Two years ago this week, the Supreme Court
opened the door for unlimited corporate spending to influence the outcome of elections in
Citizens United v. FEC.
Fast forward two years, and a footnote in Justice Stevens' dissent looks prescient.
FN 64 The majority declares by fiat that the appearance of undue influence by high-spending corporations "will not cause the electorate to lose faith in our democracy." The electorate itself has consistently indicated otherwise, both in opinion poll ... and in the laws its representatives have passed, and our colleagues have no basis for elevating their own optimism into a tenet of constitutional law.

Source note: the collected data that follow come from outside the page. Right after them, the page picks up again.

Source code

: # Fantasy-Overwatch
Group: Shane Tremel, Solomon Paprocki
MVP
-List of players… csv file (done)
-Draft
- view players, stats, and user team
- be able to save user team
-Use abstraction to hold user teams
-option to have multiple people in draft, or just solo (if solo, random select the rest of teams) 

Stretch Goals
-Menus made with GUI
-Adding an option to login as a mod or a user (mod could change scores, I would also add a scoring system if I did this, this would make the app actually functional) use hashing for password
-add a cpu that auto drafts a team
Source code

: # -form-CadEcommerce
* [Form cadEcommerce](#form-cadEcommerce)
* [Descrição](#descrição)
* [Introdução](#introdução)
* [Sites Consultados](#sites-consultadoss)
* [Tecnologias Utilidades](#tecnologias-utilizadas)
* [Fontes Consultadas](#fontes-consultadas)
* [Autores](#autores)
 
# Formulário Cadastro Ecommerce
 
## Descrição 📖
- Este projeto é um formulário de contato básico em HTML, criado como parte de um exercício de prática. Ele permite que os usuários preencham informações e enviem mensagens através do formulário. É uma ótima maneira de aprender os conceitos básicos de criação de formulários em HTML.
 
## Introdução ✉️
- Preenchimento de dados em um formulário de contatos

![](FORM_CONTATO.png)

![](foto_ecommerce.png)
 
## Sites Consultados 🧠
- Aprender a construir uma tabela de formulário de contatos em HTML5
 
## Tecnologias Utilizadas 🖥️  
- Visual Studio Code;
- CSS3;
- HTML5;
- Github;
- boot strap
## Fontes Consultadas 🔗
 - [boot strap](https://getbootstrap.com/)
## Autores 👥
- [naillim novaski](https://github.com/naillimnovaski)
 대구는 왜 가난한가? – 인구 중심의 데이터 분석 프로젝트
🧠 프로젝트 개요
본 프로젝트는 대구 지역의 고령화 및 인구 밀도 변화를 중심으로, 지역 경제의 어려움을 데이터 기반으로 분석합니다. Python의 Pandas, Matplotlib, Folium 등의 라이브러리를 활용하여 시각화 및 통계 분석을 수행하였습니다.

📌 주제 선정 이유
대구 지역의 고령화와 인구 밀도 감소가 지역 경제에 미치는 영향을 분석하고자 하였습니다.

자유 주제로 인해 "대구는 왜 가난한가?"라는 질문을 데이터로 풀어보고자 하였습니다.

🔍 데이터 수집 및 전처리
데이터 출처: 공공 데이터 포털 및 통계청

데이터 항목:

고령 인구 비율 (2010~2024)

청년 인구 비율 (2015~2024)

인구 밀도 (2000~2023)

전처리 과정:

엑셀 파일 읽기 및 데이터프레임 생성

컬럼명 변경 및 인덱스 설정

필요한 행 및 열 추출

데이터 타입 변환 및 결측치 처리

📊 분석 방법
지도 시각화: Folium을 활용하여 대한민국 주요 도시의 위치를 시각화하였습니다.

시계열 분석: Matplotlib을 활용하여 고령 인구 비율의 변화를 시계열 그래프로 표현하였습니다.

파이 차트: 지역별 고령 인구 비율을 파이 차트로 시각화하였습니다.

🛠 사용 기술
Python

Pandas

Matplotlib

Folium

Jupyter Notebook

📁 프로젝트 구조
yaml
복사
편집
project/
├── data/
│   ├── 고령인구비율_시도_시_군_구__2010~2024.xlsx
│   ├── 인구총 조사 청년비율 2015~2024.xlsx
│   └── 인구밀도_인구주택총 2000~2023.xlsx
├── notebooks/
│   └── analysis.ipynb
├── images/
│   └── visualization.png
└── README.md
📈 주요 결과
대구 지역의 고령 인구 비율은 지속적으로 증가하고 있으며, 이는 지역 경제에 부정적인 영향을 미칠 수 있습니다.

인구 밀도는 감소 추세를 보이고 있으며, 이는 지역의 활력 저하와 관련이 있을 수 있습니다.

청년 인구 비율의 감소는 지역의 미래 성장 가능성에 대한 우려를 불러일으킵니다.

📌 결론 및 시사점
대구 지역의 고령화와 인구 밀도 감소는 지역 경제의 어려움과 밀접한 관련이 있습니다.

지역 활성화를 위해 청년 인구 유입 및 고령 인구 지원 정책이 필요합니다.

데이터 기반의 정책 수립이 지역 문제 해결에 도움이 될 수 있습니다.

A new independent national survey of 500 small business leaders released Wednesday by the American Sustainable Business Council, Main Street Alliance and Small Business Majority shows how that decision [pdf] has found that the vast majority of small business owners believe that Citizens United hasn't just increased the influence of large corporations, but hurt them.
Washington, DC—Two-thirds of American small business leaders believe the controversial U.S. Supreme Court decision in the Citizens United v. FEC case handed down two years ago on January 21 hurts small companies.
In fact, only nine percent of small business leaders thought the ruling positive [....]
The survey also found that 88 percent of small business owners hold a negative view of the role money plays in politics, with 68 percent viewing it very negatively. [...]
"Small business owners aren’t stupid," said Melanie Collins, owner of Melanie’s Home Childcare in Falmouth, Maine and a leader with the Maine Small Business Coalition and Main Street Alliance. "We know who wins when corporate heavy hitters can spend all the money they want, as secretively as they want, to influence our country’s elections—and it’s not us. The Citizens United decision stacked the deck against small businesses. We’ve got to unstack that deck."
That should all come as an unwelcome surprise to the U.S. Chamber of Commerce and, of course, the Republican Party. This is the second survey in just a few months that shows that small business owners and the Republican members of Congress who claim to be representing them don't agree.